We read nothing in McGuire, D’Orazio, or Gasbarini as precluding the conclusion that the trial court reached in this case. Edwards was named the executor in Decedent’s will and timely filed her FELA action, in which she averred that she was the personal representative of Decedent’s estate. Like the defendants in McGuire, D’Orazio, Gasbarini, and Lesho, Norfolk was put on notice before the statute of limitations had expired that an action had been filed against it by a plaintiff “who was, at least putatively, the personal representative of the decedent’s estate.” Prevish, 692 A.2d at 204. While it may be preferable that a plaintiff seek appointment before the statute runs, we do not find that the failure to do so compels dismissal of a complaint when the plaintiff is the named executor and avers that she is the personal representative in a timely-filed complaint.

Order affirmed. Case remanded for further proceedings consistent herewith. Jurisdiction relinquished.

Judges Bowes, Dubow, Kunselman, Nichols, King and Lane join this Opinion. Judge
Stabile files a Dissenting Opinion in which Judge Sullivan concurs in the result.
Judgment Entered.

• The trial court reached the correct conclusion in this case.
• Edwards was named the executor in the decedent’s will and timely filed her FELA action, in which averred that she was the personal representative of the decedent’s estate.
• Like defendants in McGuire, D’Orazio, Gasbarini, and Lesho, Norfolk was put on notice before the statute of limitations had expired.
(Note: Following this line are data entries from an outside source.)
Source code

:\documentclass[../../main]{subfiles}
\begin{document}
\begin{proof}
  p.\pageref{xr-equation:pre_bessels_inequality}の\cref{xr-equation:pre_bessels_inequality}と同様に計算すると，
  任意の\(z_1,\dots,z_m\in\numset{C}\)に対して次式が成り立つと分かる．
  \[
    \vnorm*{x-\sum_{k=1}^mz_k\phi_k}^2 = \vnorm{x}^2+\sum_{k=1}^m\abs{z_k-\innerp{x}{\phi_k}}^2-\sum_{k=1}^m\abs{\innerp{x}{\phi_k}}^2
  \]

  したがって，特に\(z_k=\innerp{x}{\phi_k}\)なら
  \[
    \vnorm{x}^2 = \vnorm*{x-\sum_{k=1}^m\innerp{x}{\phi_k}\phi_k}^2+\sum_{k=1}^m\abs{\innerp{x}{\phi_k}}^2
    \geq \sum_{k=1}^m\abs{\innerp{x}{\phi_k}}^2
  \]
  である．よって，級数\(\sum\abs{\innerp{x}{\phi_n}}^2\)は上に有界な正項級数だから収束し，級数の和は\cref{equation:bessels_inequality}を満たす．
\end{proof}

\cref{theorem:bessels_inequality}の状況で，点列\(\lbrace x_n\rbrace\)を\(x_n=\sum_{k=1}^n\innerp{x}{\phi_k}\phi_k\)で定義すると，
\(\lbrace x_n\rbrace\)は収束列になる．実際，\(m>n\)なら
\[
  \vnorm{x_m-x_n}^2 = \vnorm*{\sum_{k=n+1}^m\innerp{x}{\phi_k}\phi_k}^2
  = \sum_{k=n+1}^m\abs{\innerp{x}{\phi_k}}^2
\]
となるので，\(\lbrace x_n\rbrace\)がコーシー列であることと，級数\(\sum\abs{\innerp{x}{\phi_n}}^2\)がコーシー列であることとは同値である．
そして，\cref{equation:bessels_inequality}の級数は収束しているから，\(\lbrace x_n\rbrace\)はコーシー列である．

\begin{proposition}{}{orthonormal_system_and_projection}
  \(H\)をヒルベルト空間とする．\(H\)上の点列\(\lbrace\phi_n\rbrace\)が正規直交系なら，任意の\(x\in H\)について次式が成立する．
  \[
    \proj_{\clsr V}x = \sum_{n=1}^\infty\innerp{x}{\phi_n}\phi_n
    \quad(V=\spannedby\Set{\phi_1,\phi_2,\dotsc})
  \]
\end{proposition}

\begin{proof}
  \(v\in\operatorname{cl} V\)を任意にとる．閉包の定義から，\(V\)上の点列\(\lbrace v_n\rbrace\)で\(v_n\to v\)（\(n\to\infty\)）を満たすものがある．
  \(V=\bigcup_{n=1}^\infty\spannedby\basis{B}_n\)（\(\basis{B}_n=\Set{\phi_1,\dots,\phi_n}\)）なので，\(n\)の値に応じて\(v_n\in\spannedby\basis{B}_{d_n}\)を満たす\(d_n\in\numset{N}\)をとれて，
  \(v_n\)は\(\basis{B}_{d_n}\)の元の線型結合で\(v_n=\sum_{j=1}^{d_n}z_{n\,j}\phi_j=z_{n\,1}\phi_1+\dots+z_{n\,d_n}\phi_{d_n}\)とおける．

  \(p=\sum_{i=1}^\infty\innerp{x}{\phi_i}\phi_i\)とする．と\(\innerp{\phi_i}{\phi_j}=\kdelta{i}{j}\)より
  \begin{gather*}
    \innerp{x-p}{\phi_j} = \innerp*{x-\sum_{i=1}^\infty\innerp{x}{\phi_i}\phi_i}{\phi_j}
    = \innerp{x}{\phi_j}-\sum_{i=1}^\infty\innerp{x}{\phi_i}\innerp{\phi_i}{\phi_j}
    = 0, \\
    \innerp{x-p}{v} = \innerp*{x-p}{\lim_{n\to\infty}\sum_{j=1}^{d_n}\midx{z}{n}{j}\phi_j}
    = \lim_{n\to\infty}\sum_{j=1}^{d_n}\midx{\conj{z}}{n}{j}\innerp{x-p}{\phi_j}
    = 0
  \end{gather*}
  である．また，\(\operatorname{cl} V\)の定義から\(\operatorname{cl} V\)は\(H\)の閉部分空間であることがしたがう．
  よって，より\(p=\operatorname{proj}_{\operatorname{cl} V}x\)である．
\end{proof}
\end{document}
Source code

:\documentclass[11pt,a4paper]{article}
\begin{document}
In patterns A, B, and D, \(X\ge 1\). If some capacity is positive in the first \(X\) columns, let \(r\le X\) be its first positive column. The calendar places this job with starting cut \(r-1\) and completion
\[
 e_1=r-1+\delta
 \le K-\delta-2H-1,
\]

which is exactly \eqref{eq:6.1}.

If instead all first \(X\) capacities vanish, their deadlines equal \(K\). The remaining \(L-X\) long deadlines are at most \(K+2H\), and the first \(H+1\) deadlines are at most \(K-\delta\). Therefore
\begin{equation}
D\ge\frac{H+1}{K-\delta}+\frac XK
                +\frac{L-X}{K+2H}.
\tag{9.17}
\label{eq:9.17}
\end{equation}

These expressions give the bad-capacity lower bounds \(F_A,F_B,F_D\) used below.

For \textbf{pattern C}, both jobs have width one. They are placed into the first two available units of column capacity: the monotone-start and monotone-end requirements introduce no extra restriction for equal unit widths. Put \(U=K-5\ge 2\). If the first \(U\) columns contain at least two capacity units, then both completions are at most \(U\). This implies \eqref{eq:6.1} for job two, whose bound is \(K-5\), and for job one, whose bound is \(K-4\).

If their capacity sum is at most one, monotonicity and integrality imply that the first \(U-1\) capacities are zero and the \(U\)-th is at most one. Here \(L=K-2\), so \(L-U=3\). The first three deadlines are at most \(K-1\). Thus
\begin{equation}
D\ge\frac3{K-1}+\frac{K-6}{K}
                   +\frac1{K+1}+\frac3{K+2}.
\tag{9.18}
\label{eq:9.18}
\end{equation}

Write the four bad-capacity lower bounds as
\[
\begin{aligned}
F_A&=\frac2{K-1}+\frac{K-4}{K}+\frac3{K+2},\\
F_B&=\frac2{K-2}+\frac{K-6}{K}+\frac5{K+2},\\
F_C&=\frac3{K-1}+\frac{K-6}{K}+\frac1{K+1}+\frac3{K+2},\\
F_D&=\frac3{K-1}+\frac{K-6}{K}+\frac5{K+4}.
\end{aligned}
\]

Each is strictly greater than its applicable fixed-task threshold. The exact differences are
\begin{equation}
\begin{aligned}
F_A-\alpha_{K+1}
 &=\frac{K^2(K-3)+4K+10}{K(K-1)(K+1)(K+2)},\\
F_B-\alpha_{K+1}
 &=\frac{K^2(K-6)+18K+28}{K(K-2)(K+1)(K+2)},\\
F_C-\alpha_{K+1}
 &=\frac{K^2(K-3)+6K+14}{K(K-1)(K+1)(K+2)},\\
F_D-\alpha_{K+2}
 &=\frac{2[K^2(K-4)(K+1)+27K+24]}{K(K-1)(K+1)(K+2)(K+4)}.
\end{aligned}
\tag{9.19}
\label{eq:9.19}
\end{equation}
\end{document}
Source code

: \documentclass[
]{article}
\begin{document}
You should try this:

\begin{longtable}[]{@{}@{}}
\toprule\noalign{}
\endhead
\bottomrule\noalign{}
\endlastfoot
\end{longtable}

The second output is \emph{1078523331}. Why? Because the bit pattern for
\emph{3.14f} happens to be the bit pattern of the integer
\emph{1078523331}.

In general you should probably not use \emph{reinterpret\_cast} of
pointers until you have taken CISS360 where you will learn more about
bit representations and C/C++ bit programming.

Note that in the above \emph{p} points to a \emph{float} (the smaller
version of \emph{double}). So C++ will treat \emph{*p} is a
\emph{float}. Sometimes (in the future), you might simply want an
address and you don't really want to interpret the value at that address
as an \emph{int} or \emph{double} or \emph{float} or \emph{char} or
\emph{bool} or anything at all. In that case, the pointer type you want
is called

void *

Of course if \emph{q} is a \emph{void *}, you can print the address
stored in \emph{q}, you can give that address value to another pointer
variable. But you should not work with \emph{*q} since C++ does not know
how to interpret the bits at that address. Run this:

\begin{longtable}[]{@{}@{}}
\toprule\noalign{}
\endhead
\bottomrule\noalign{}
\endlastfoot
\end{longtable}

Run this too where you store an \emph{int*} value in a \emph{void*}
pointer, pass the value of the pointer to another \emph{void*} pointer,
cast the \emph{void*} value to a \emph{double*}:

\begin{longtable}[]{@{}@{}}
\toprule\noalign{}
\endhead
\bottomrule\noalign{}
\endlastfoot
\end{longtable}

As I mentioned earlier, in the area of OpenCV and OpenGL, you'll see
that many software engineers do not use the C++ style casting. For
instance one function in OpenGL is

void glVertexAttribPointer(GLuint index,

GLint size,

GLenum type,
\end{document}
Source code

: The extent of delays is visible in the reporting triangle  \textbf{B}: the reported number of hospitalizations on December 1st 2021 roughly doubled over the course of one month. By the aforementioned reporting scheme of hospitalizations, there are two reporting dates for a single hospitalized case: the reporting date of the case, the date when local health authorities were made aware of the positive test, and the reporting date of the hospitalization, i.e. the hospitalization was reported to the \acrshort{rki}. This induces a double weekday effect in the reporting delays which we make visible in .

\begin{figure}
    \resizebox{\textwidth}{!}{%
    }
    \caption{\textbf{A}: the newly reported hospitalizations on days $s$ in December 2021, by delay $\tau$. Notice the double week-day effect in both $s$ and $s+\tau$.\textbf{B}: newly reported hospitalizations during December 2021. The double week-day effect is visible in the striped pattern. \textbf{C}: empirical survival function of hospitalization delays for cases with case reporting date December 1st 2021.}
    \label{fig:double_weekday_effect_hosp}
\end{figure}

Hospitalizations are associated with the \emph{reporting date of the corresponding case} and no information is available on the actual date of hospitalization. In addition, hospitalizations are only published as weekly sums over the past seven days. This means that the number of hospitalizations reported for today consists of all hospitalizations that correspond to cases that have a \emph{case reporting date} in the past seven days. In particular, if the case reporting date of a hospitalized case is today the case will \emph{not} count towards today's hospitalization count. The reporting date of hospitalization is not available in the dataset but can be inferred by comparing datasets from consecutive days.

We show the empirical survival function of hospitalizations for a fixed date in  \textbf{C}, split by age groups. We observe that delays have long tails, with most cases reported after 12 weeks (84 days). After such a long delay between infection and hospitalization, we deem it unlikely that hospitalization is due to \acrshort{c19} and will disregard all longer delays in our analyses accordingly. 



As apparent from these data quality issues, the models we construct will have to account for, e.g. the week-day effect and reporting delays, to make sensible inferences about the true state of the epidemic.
The action had been filed against them by a plaintiff “who was, at least punitively the personal representative of the decedent’s estate.” Prevish, 692 A.2d at 204.
• It would have been preferable if the plaintiff could seek appointment before the statute ran, but the court did not find the failure to do so compels dismissal of the complaint when the plaintiff is named the executor and avers that she is the personal representative in a timely-filed complaint.
• Two months after the statute of limitations for a FELA action had passed, Edwards applied to be personal representative of the decedent’s estate, in Mercer County, West Virginia where she and the decedent lived.
• However, on October 26, 2018, one day left before the statute of limitations expired, Edwards filed an action under FELA.